- PROVIDED RECORDS -
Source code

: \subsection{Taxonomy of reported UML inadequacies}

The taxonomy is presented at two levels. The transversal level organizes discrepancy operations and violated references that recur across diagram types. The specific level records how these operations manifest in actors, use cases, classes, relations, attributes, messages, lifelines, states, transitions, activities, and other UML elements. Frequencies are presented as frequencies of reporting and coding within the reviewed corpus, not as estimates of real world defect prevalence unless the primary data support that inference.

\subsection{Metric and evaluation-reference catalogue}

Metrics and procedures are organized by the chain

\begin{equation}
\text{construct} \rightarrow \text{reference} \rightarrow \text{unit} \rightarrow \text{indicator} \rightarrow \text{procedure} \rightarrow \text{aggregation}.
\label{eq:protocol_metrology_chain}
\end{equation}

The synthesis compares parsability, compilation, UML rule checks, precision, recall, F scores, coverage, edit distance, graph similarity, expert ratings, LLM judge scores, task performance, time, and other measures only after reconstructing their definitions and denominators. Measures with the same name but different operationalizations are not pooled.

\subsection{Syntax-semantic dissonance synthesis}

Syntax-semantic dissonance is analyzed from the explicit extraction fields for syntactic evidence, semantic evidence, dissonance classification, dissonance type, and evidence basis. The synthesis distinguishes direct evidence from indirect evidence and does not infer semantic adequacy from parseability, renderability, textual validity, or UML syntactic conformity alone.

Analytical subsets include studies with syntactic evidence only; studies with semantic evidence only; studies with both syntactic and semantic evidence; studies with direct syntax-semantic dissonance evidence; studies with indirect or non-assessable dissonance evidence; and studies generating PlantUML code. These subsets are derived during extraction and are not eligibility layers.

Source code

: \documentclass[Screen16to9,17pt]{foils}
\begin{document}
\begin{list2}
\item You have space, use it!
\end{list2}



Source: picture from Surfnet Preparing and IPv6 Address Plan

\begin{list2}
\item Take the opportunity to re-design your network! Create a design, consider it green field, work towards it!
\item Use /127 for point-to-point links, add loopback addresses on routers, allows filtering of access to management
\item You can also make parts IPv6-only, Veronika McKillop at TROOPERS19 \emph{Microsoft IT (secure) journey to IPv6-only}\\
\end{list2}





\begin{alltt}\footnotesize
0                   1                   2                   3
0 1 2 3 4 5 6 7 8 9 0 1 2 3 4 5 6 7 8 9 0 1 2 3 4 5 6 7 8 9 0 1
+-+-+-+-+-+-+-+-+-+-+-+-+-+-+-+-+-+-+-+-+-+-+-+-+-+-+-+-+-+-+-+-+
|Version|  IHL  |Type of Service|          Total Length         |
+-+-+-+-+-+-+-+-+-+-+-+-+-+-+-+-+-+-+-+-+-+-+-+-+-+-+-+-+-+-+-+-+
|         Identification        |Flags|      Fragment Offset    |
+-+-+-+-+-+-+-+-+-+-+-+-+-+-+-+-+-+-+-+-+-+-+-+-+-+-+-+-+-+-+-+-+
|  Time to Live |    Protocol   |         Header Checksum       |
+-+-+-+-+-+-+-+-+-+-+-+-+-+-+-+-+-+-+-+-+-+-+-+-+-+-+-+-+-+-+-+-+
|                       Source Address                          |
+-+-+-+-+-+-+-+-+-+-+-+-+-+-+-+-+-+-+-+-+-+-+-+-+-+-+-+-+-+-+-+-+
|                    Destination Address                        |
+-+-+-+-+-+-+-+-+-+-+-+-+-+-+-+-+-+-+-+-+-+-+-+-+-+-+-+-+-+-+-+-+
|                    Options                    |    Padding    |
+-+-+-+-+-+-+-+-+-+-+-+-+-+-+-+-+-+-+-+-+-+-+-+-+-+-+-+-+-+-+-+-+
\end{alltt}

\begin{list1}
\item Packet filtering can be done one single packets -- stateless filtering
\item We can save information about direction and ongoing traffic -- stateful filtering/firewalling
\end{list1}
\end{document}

- WHAT TO PRODUCE -
Lines from the one containing "-- stateless filtering" through the final line of the entries are the only ones to print, and each must match exactly.

- PROBLEM SOLUTION -
\item Packet filtering can be done one single packets -- stateless filtering
\item We can save information about direction and ongoing traffic -- stateful filtering/firewalling
\end{list1}
\end{document}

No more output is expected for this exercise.